Segment Start: DATASET ENTRIES
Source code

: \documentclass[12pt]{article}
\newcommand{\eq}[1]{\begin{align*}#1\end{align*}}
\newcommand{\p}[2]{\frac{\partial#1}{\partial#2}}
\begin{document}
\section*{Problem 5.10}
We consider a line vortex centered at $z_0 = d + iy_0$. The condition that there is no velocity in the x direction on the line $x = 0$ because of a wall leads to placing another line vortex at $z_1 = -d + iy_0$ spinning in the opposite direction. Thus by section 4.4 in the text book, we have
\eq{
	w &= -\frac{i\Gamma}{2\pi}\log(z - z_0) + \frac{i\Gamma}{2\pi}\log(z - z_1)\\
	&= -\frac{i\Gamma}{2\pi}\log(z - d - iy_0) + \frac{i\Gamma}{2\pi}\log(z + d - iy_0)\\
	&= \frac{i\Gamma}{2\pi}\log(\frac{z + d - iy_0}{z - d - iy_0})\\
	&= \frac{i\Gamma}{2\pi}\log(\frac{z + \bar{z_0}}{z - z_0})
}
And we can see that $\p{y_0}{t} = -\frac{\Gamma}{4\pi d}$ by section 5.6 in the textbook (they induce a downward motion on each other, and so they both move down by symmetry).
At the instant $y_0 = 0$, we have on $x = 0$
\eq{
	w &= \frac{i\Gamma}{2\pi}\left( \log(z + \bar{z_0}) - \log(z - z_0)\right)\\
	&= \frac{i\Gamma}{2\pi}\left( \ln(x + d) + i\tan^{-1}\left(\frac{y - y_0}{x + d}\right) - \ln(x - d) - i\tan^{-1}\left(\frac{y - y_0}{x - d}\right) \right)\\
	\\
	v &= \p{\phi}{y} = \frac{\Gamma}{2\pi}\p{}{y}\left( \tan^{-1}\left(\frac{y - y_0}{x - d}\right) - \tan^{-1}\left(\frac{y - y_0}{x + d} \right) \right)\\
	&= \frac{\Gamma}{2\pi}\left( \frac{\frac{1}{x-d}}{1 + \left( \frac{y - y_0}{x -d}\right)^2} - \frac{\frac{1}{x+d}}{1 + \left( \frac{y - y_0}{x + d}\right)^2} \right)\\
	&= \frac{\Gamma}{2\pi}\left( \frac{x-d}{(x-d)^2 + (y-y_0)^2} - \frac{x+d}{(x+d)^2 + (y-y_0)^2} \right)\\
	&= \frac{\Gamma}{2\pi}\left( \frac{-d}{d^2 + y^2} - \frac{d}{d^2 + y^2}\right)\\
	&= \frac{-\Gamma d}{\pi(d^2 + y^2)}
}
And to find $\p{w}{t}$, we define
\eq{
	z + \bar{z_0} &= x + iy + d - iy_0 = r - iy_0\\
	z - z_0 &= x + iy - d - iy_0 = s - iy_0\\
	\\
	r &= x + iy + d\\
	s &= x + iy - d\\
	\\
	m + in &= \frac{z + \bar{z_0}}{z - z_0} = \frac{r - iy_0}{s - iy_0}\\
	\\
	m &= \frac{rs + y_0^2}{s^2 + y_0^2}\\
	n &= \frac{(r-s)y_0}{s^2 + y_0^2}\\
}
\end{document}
Segment End: DATASET ENTRIES
**PROBLEM:** Find all lines in the records that hold the word "newcommand". Copy them.

**WORKED SOLUTION:**
\newcommand{\eq}[1]{\begin{align*}#1\end{align*}}
\newcommand{\p}[2]{\frac{\partial#1}{\partial#2}}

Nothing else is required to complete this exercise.